Beatriz de Holanda dejó el trono el 29 de enero de 2013 con una discreción envidiable. La cuarta reina del país tras Juliana, Guillermina y Emma fue querida y admiraba por los holandeses. Y dijo, en medio de los fastos por los 200 años de la institución holandesa, que era “un momento precioso para tomar distancia”. “Entrego la corona pero nos seguiremos viendo”, dijo tras un camino personal lleno de espinas en sus últimos años de reinado: muerte de su marido, atentado contra la Casa Real que dejó siete muertos y el atropello de su hijo Friso por un alud de nieve que lo dejó en coma un año y medio antes de morir. Le sucedió un varón, Guillermo, casado con una argentina, Máxima, que se ha ganado al cuché y a los holandeses con la fórmula mágica familiar: campechanía, signifique eso lo que signifique.

Ese mismo año 2013, pero en julio, colgó la corona Alberto de Bélgica para dejársela a su hijo Felipe. El motivo que esgrimió fue de peso pero también perfectamente natural: la edad y la salud, algo que se empieza a interiorizar en las monarquía. Se deja de reinar sin más. Algo impensable hace siglos pero que, una vez hecho y comprobado que la institución no sólo no sufre sino que a veces se refuerza, se pone en práctica cada vez con más asiduidad.
Por eso es legendaria la formidable resistencia de Isabel II, reina de una monarquía respetada por su pueblo en tanto que mantiene a salvo símbolos incuestionables de la institución como el de su hijo, inconcebible ya en otra condición que no sea el de heredero. Carlos de Inglaterra ha ido cumpliendo años hasta aparentar más que su madre, en una insólita revisión de La última noche de Boris Grushenko, aquella película de Woody Allen. Isabel II ha pasado por desgracias que harían tambalearse a cualquier monarquía, desde los escándalos sexuales, infidelidades y divorcio de su hijo hasta la muerte en accidente de la princesa Diana y la conmoción posterior; ha pasado incluso por su marido, también vivo y coleando, Felipe de Edimburgo. Pero ella no renuncia. Ni al trono, ni a montar a caballo a los 93 años ni a cualquier actividad, incluida la de reinar, gracias a una larga herencia genética que en las islas se ha depositado en ella y Mick Jagger, otro rey de lo suyo con herederos más viejos haciendo cola.

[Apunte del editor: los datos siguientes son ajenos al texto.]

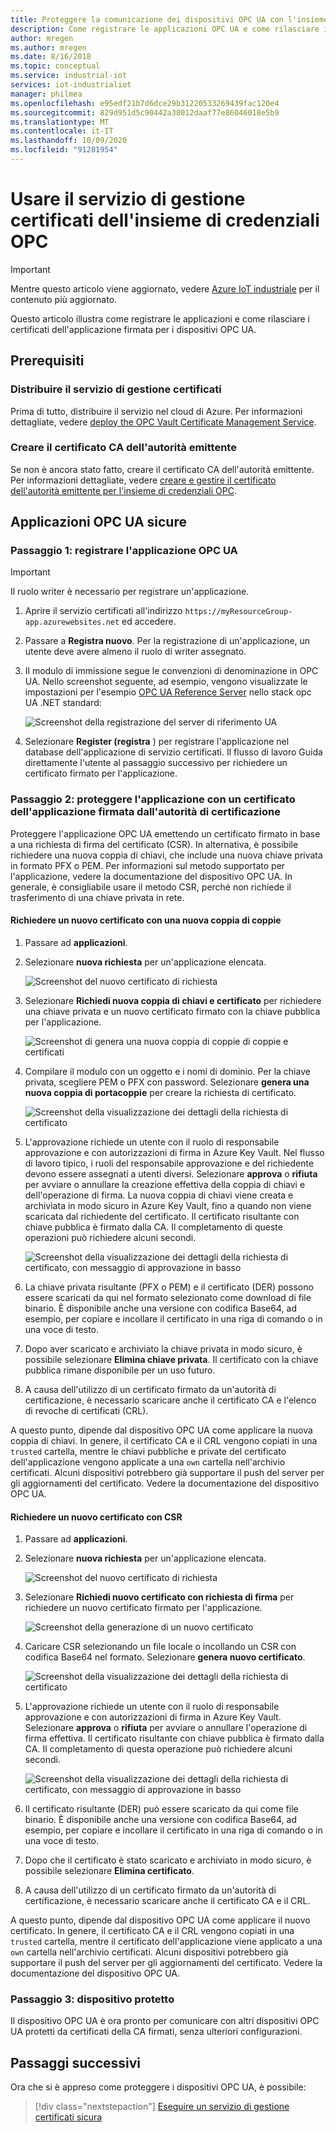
 ```yaml
---
title: Proteggere la comunicazione dei dispositivi OPC UA con l'insieme di credenziali OPC-Azure | Microsoft Docs
description: Come registrare le applicazioni OPC UA e come rilasciare i certificati dell'applicazione firmata per i dispositivi OPC UA con l'insieme di credenziali OPC.
author: mregen
ms.author: mregen
ms.date: 8/16/2018
ms.topic: conceptual
ms.service: industrial-iot
services: iot-industrialiot
manager: philmea
ms.openlocfilehash: e95edf21b7d6dce29b31220533269439fac120e4
ms.sourcegitcommit: 829d951d5c90442a38012daaf77e86046018e5b9
ms.translationtype: MT
ms.contentlocale: it-IT
ms.lasthandoff: 10/09/2020
ms.locfileid: "91281954"
---
```

# <a name="use-the-opc-vault-certificate-management-service"></a>Usare il servizio di gestione certificati dell'insieme di credenziali OPC

> [!IMPORTANT]
> Mentre questo articolo viene aggiornato, vedere [Azure IoT industriale](https://azure.github.io/Industrial-IoT/) per il contenuto più aggiornato.

Questo articolo illustra come registrare le applicazioni e come rilasciare i certificati dell'applicazione firmata per i dispositivi OPC UA.

## <a name="prerequisites"></a>Prerequisiti

### <a name="deploy-the-certificate-management-service"></a>Distribuire il servizio di gestione certificati

Prima di tutto, distribuire il servizio nel cloud di Azure. Per informazioni dettagliate, vedere [deploy the OPC Vault Certificate Management Service](howto-opc-vault-deploy.md).

### <a name="create-the-issuer-ca-certificate"></a>Creare il certificato CA dell'autorità emittente

Se non è ancora stato fatto, creare il certificato CA dell'autorità emittente. Per informazioni dettagliate, vedere [creare e gestire il certificato dell'autorità emittente per l'insieme di credenziali OPC](howto-opc-vault-manage.md).

## <a name="secure-opc-ua-applications"></a>Applicazioni OPC UA sicure

### <a name="step-1-register-your-opc-ua-application"></a>Passaggio 1: registrare l'applicazione OPC UA 

> [!IMPORTANT]
> Il ruolo writer è necessario per registrare un'applicazione.

1. Aprire il servizio certificati all'indirizzo `https://myResourceGroup-app.azurewebsites.net` ed accedere.
2. Passare a **Registra nuovo**. Per la registrazione di un'applicazione, un utente deve avere almeno il ruolo di writer assegnato.
2. Il modulo di immissione segue le convenzioni di denominazione in OPC UA. Nello screenshot seguente, ad esempio, vengono visualizzate le impostazioni per l'esempio [OPC UA Reference Server](https://github.com/OPCFoundation/UA-.NETStandard/tree/master/Applications/ReferenceServer) nello stack opc UA .NET standard:

   ![Screenshot della registrazione del server di riferimento UA](media/howto-opc-vault-secure/reference-server-registration.png "Registrazione server di riferimento UA")

5. Selezionare **Register (registra** ) per registrare l'applicazione nel database dell'applicazione di servizio certificati. Il flusso di lavoro Guida direttamente l'utente al passaggio successivo per richiedere un certificato firmato per l'applicazione.

### <a name="step-2-secure-your-application-with-a-ca-signed-application-certificate"></a>Passaggio 2: proteggere l'applicazione con un certificato dell'applicazione firmata dall'autorità di certificazione

Proteggere l'applicazione OPC UA emettendo un certificato firmato in base a una richiesta di firma del certificato (CSR). In alternativa, è possibile richiedere una nuova coppia di chiavi, che include una nuova chiave privata in formato PFX o PEM. Per informazioni sul metodo supportato per l'applicazione, vedere la documentazione del dispositivo OPC UA. In generale, è consigliabile usare il metodo CSR, perché non richiede il trasferimento di una chiave privata in rete.

#### <a name="request-a-new-certificate-with-a-new-keypair"></a>Richiedere un nuovo certificato con una nuova coppia di coppie

1. Passare ad **applicazioni**.
3. Selezionare **nuova richiesta** per un'applicazione elencata.

   ![Screenshot del nuovo certificato di richiesta](media/howto-opc-vault-secure/request-new-certificate.png "Richiedi nuovo certificato")

3. Selezionare **Richiedi nuova coppia di chiavi e certificato** per richiedere una chiave privata e un nuovo certificato firmato con la chiave pubblica per l'applicazione.

   ![Screenshot di genera una nuova coppia di coppie di coppie e certificati](media/howto-opc-vault-secure/generate-new-key-pair.png "Genera nuova coppia di chiavi")

4. Compilare il modulo con un oggetto e i nomi di dominio. Per la chiave privata, scegliere PEM o PFX con password. Selezionare **genera una nuova coppia di portacoppie** per creare la richiesta di certificato.

   ![Screenshot della visualizzazione dei dettagli della richiesta di certificato](media/howto-opc-vault-secure/approve-reject.png "Approva certificato")

5. L'approvazione richiede un utente con il ruolo di responsabile approvazione e con autorizzazioni di firma in Azure Key Vault. Nel flusso di lavoro tipico, i ruoli del responsabile approvazione e del richiedente devono essere assegnati a utenti diversi. Selezionare **approva** o **rifiuta** per avviare o annullare la creazione effettiva della coppia di chiavi e dell'operazione di firma. La nuova coppia di chiavi viene creata e archiviata in modo sicuro in Azure Key Vault, fino a quando non viene scaricata dal richiedente del certificato. Il certificato risultante con chiave pubblica è firmato dalla CA. Il completamento di queste operazioni può richiedere alcuni secondi.

   ![Screenshot della visualizzazione dei dettagli della richiesta di certificato, con messaggio di approvazione in basso](media/howto-opc-vault-secure/view-key-pair.png "Visualizzazione della coppia di chiavi")

7. La chiave privata risultante (PFX o PEM) e il certificato (DER) possono essere scaricati da qui nel formato selezionato come download di file binario. È disponibile anche una versione con codifica Base64, ad esempio, per copiare e incollare il certificato in una riga di comando o in una voce di testo. 
8. Dopo aver scaricato e archiviato la chiave privata in modo sicuro, è possibile selezionare **Elimina chiave privata**. Il certificato con la chiave pubblica rimane disponibile per un uso futuro.
9. A causa dell'utilizzo di un certificato firmato da un'autorità di certificazione, è necessario scaricare anche il certificato CA e l'elenco di revoche di certificati (CRL).

A questo punto, dipende dal dispositivo OPC UA come applicare la nuova coppia di chiavi. In genere, il certificato CA e il CRL vengono copiati in una `trusted` cartella, mentre le chiavi pubbliche e private del certificato dell'applicazione vengono applicate a una `own` cartella nell'archivio certificati. Alcuni dispositivi potrebbero già supportare il push del server per gli aggiornamenti del certificato. Vedere la documentazione del dispositivo OPC UA.

#### <a name="request-a-new-certificate-with-a-csr"></a>Richiedere un nuovo certificato con CSR 

1. Passare ad **applicazioni**.
3. Selezionare **nuova richiesta** per un'applicazione elencata.

   ![Screenshot del nuovo certificato di richiesta](media/howto-opc-vault-secure/request-new-certificate.png "Richiedi nuovo certificato")

3. Selezionare **Richiedi nuovo certificato con richiesta di firma** per richiedere un nuovo certificato firmato per l'applicazione.

   ![Screenshot della generazione di un nuovo certificato](media/howto-opc-vault-secure/generate-new-certificate.png "Genera nuovo certificato")

4. Caricare CSR selezionando un file locale o incollando un CSR con codifica Base64 nel formato. Selezionare **genera nuovo certificato**.

   ![Screenshot della visualizzazione dei dettagli della richiesta di certificato](media/howto-opc-vault-secure/approve-reject-csr.png "Approva CSR")

5. L'approvazione richiede un utente con il ruolo di responsabile approvazione e con autorizzazioni di firma in Azure Key Vault. Selezionare **approva** o **rifiuta** per avviare o annullare l'operazione di firma effettiva. Il certificato risultante con chiave pubblica è firmato dalla CA. Il completamento di questa operazione può richiedere alcuni secondi.

   ![Screenshot della visualizzazione dei dettagli della richiesta di certificato, con messaggio di approvazione in basso](media/howto-opc-vault-secure/view-cert-csr.png "View Certificate")

6. Il certificato risultante (DER) può essere scaricato da qui come file binario. È disponibile anche una versione con codifica Base64, ad esempio, per copiare e incollare il certificato in una riga di comando o in una voce di testo. 
10. Dopo che il certificato è stato scaricato e archiviato in modo sicuro, è possibile selezionare **Elimina certificato**.
11. A causa dell'utilizzo di un certificato firmato da un'autorità di certificazione, è necessario scaricare anche il certificato CA e il CRL.

A questo punto, dipende dal dispositivo OPC UA come applicare il nuovo certificato. In genere, il certificato CA e il CRL vengono copiati in una `trusted` cartella, mentre il certificato dell'applicazione viene applicato a una `own` cartella nell'archivio certificati. Alcuni dispositivi potrebbero già supportare il push del server per gli aggiornamenti del certificato. Vedere la documentazione del dispositivo OPC UA.

### <a name="step-3-device-secured"></a>Passaggio 3: dispositivo protetto

Il dispositivo OPC UA è ora pronto per comunicare con altri dispositivi OPC UA protetti da certificati della CA firmati, senza ulteriori configurazioni.

## <a name="next-steps"></a>Passaggi successivi

Ora che si è appreso come proteggere i dispositivi OPC UA, è possibile:

> [!div class="nextstepaction"]
> [Eseguire un servizio di gestione certificati sicura](howto-opc-vault-secure-ca.md)

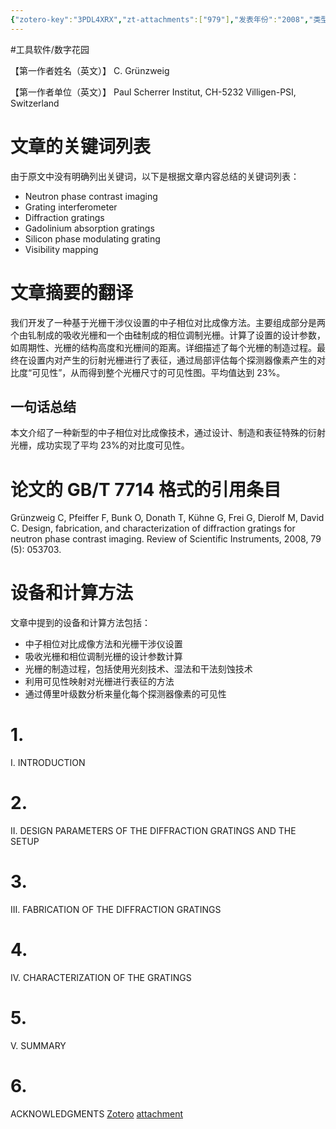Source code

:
 ```yaml
---
{"zotero-key":"3PDL4XRX","zt-attachments":["979"],"发表年份":"2008","类型":["论文"],"评分":"5","简单评价":"待总结","dg-publish":true,"permalink":"/3_工作归档/收集/Design, fabrication, and characterization of diffraction gratings for neutron phase contrast imag/","dgPassFrontmatter":true}
---
```



#工具软件/数字花园


【第一作者姓名（英文）】
C. Grünzweig

【第一作者单位（英文）】
Paul Scherrer Institut, CH-5232 Villigen-PSI, Switzerland

# 文章的关键词列表
由于原文中没有明确列出关键词，以下是根据文章内容总结的关键词列表：
- Neutron phase contrast imaging
- Grating interferometer
- Diffraction gratings
- Gadolinium absorption gratings
- Silicon phase modulating grating
- Visibility mapping

# 文章摘要的翻译
我们开发了一种基于光栅干涉仪设置的中子相位对比成像方法。主要组成部分是两个由钆制成的吸收光栅和一个由硅制成的相位调制光栅。计算了设置的设计参数，如周期性、光栅的结构高度和光栅间的距离。详细描述了每个光栅的制造过程。最终在设置内对产生的衍射光栅进行了表征，通过局部评估每个探测器像素产生的对比度“可见性”，从而得到整个光栅尺寸的可见性图。平均值达到 23%。

## 一句话总结
本文介绍了一种新型的中子相位对比成像技术，通过设计、制造和表征特殊的衍射光栅，成功实现了平均 23%的对比度可见性。

# 论文的 GB/T 7714 格式的引用条目
Grünzweig C, Pfeiffer F, Bunk O, Donath T, Kühne G, Frei G, Dierolf M, David C. Design, fabrication, and characterization of diffraction gratings for neutron phase contrast imaging. Review of Scientific Instruments, 2008, 79 (5): 053703.

# 设备和计算方法
文章中提到的设备和计算方法包括：
- 中子相位对比成像方法和光栅干涉仪设置
- 吸收光栅和相位调制光栅的设计参数计算
- 光栅的制造过程，包括使用光刻技术、湿法和干法刻蚀技术
- 利用可见性映射对光栅进行表征的方法
- 通过傅里叶级数分析来量化每个探测器像素的可见性

# 1. 
I. INTRODUCTION

# 2. 
II. DESIGN PARAMETERS OF THE DIFFRACTION GRATINGS AND THE SETUP

# 3. 
III. FABRICATION OF THE DIFFRACTION GRATINGS

# 4. 
IV. CHARACTERIZATION OF THE GRATINGS

# 5. 
V. SUMMARY

# 6. 
ACKNOWLEDGMENTS [Zotero](zotero://select/library/items/3PDL4XRX) [attachment](<file:///D:/FILE/zotero%20database/storage/RU4LE4ET/Gr%C3%BCnzweig%20%E7%AD%89%20-%202008%20-%20Design,%20fabrication,%20and%20characterization%20of%20diffr.pdf>)
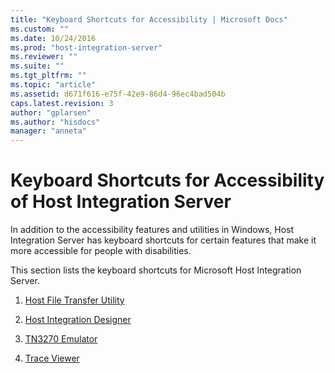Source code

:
 ```yaml
---
title: "Keyboard Shortcuts for Accessibility | Microsoft Docs"
ms.custom: ""
ms.date: 10/24/2016
ms.prod: "host-integration-server"
ms.reviewer: ""
ms.suite: ""
ms.tgt_pltfrm: ""
ms.topic: "article"
ms.assetid: d671f616-e75f-42e9-86d4-96ec4bad504b
caps.latest.revision: 3
author: "gplarsen"
ms.author: "hisdocs"
manager: "anneta"
---
```

# Keyboard Shortcuts for Accessibility of Host Integration Server
In addition to the accessibility features and utilities in Windows, Host Integration Server has keyboard shortcuts for certain features that make it more accessible for people with disabilities.  
  
 This section lists the keyboard shortcuts for Microsoft Host Integration Server.  
  
1.  [Host File Transfer Utility](../install-and-config-guides/host-file-transfer-utility.md)  
  
2.  [Host Integration Designer](../install-and-config-guides/host-integration-designer.md)  
  
3.  [TN3270 Emulator](../install-and-config-guides/tn3270-emulator2.md)  
  
4.  [Trace Viewer](../install-and-config-guides/trace-viewer2.md)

¿Hacia dónde va la monarquía? Hacia la aparente normalidad, su mimetización con la sociedad sacrificando sus propias desventajas para abrazar las del pueblo, sin acercarse a ninguno de sus problemas fundamentales, entre ellos la casa y el empleo, y conservando la sacralización de la corona, su distinguida longevidad a través del tiempo conseguida precisamente por la supervivencia de premisas que se creían fundamentales pero en cuya claudicación han encontrado los reyes una válvula de escape que no compromete la institución. Una manera de decir otra vez: somos casi como vosotros, siendo el casi todo un árbol familiar.